From the listing below, retype exactly the line holding "c. Évènements spéciaux.", the line holding "## Rituel d'annihilation", and the lines between them; skip everything else.

•••

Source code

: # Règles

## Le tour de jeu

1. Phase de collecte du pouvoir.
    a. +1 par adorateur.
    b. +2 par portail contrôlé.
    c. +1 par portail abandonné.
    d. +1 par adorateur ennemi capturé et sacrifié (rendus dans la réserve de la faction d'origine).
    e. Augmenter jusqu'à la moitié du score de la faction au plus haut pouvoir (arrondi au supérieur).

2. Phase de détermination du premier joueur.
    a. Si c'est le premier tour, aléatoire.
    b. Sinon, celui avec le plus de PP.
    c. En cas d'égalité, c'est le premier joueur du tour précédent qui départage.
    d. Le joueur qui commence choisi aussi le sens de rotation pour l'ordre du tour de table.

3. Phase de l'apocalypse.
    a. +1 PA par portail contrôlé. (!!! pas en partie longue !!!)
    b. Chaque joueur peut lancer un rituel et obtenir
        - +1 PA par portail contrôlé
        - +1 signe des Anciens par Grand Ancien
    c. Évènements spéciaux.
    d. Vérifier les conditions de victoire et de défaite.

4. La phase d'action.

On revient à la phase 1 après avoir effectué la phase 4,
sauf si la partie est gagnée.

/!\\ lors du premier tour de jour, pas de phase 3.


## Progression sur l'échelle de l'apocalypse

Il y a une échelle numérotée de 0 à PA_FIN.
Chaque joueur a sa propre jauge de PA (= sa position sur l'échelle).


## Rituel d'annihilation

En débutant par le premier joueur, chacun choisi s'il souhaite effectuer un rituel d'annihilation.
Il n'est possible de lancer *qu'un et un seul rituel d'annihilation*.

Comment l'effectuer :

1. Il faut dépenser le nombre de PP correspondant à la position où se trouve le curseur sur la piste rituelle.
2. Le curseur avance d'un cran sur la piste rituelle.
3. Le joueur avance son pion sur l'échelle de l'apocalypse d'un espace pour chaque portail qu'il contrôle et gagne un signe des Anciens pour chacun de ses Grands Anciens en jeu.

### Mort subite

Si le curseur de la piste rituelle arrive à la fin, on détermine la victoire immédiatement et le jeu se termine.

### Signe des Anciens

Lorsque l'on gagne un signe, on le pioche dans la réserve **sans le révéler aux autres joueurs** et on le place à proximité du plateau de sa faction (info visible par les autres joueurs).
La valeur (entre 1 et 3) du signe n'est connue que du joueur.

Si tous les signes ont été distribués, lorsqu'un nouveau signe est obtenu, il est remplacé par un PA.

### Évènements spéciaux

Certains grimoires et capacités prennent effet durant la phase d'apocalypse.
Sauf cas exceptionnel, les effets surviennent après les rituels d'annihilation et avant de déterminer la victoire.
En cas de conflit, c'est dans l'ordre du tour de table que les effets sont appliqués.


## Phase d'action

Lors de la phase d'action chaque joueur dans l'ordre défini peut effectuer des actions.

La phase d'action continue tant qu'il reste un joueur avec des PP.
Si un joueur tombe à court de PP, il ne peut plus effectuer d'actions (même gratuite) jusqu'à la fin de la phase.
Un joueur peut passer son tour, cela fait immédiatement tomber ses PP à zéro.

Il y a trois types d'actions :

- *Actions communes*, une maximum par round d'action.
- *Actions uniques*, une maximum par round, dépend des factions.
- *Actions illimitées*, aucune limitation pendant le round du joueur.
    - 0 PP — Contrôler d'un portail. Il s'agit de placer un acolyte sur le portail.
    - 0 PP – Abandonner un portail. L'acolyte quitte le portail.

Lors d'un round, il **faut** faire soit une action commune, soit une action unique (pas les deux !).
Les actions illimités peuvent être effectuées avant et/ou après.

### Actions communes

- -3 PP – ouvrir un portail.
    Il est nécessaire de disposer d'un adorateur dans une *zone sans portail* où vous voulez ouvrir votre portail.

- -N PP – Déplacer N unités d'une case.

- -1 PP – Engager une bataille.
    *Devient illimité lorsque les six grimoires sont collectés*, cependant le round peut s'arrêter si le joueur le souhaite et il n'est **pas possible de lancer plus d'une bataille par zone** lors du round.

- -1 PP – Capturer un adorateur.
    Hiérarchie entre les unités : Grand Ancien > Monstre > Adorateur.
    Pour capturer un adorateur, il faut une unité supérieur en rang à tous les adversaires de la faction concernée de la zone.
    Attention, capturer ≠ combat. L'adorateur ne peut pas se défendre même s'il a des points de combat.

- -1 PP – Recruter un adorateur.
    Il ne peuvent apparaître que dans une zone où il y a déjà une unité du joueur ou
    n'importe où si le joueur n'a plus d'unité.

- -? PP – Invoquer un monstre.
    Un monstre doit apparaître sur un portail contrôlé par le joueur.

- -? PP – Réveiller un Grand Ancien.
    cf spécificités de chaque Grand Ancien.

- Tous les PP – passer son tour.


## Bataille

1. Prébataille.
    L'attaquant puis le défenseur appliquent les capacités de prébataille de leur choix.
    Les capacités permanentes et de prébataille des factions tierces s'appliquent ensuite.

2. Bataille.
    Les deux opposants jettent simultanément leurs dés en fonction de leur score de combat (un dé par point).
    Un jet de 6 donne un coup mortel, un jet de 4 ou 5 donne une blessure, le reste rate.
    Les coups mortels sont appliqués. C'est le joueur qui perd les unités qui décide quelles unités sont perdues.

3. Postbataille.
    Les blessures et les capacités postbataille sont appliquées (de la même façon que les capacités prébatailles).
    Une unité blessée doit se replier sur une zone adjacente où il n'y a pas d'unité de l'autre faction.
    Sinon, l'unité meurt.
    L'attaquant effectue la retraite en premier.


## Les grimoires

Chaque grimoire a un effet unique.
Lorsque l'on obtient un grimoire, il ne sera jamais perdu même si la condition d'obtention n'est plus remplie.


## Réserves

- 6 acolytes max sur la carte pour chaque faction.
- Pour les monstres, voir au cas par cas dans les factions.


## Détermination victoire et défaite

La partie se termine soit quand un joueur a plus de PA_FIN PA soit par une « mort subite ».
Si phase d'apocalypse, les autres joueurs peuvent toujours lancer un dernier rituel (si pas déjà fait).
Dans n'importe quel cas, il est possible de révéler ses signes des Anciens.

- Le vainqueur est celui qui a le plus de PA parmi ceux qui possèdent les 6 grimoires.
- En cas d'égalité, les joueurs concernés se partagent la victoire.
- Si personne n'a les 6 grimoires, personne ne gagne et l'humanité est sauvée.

•••

__Written solution__
    c. Évènements spéciaux.
    d. Vérifier les conditions de victoire et de défaite.

4. La phase d'action.

On revient à la phase 1 après avoir effectué la phase 4,
sauf si la partie est gagnée.

/!\\ lors du premier tour de jour, pas de phase 3.


## Progression sur l'échelle de l'apocalypse

Il y a une échelle numérotée de 0 à PA_FIN.
Chaque joueur a sa propre jauge de PA (= sa position sur l'échelle).


## Rituel d'annihilation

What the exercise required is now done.